**Problem to work on**
Only the number is requested. Tally the lines of the data that hold the string "Worth".

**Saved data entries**
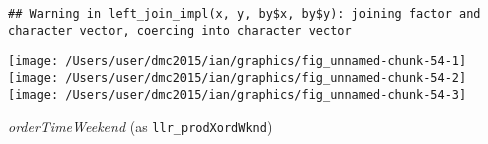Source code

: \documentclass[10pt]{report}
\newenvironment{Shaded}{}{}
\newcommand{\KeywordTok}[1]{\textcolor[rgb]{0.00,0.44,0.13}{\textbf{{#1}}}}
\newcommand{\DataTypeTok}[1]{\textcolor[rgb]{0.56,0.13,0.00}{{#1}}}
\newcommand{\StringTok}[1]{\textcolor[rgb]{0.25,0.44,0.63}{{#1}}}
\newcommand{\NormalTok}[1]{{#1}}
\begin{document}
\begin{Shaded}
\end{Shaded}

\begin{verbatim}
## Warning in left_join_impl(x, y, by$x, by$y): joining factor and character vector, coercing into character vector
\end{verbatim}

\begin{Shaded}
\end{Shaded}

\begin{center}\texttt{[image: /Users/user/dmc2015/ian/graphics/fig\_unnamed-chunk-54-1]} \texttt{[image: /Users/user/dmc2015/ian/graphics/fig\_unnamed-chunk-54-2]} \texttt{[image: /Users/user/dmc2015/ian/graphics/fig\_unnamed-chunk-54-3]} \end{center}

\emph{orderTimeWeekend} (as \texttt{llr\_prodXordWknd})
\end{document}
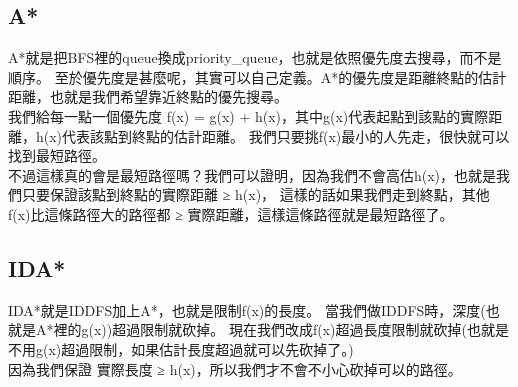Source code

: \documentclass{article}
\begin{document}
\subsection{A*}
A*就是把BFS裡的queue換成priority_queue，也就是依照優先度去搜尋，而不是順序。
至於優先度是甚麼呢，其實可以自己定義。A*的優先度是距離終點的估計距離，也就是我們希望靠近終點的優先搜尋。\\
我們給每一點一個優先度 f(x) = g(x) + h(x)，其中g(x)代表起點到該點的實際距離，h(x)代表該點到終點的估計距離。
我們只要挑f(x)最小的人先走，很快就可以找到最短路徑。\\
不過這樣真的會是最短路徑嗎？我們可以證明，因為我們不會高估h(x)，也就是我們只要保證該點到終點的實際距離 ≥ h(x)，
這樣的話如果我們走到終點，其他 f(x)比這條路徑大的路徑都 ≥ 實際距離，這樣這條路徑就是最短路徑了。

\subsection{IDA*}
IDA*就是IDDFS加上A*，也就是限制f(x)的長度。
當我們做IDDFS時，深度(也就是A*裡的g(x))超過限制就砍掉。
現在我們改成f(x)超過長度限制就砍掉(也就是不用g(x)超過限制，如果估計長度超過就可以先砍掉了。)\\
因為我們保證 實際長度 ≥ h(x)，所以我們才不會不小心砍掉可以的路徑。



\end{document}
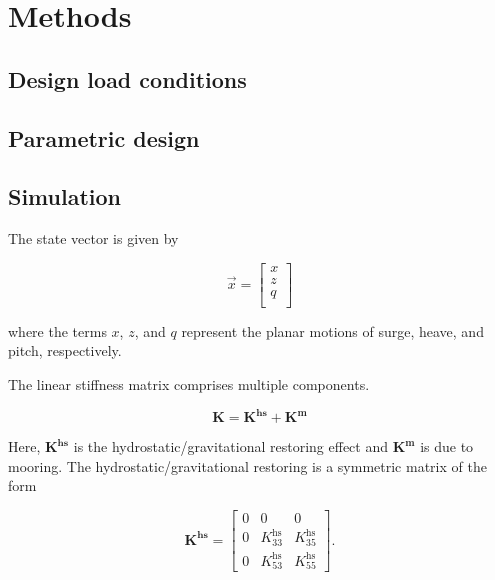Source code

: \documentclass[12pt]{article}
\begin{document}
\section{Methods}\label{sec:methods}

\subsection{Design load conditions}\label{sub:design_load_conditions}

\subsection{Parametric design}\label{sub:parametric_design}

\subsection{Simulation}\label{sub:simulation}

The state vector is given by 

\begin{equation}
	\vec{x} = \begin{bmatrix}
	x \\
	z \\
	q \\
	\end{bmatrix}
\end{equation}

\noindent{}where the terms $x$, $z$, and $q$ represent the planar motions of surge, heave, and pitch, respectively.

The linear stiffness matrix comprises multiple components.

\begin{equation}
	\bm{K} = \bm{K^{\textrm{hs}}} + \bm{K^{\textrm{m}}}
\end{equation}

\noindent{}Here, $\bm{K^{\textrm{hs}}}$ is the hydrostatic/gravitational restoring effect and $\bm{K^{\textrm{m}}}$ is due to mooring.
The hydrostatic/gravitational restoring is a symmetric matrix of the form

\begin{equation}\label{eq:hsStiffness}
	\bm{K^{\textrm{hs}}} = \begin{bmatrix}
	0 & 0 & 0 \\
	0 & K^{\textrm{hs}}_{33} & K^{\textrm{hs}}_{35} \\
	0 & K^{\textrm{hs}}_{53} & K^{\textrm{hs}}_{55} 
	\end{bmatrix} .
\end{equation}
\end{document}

...

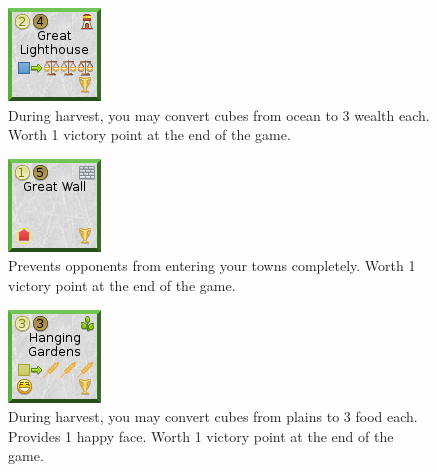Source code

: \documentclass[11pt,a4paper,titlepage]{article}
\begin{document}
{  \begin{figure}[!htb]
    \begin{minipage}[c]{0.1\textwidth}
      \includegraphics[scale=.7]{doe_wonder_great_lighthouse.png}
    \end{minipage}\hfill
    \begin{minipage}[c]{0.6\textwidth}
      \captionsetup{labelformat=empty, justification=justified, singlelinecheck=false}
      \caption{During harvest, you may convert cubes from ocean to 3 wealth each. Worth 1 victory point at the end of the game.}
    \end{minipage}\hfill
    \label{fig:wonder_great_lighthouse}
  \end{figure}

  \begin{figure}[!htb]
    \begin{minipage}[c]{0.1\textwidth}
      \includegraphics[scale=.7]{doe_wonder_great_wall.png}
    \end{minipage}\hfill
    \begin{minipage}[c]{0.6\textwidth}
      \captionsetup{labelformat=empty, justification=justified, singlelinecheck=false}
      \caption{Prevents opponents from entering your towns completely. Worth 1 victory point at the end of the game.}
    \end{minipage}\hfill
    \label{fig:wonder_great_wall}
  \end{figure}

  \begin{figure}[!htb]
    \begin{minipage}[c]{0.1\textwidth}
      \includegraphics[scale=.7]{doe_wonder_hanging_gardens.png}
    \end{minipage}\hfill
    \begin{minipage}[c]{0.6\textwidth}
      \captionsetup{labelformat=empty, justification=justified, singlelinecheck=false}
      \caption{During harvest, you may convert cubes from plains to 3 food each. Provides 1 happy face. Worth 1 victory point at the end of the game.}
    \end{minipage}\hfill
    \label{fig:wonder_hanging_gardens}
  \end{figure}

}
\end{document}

**Output for this exercise**
3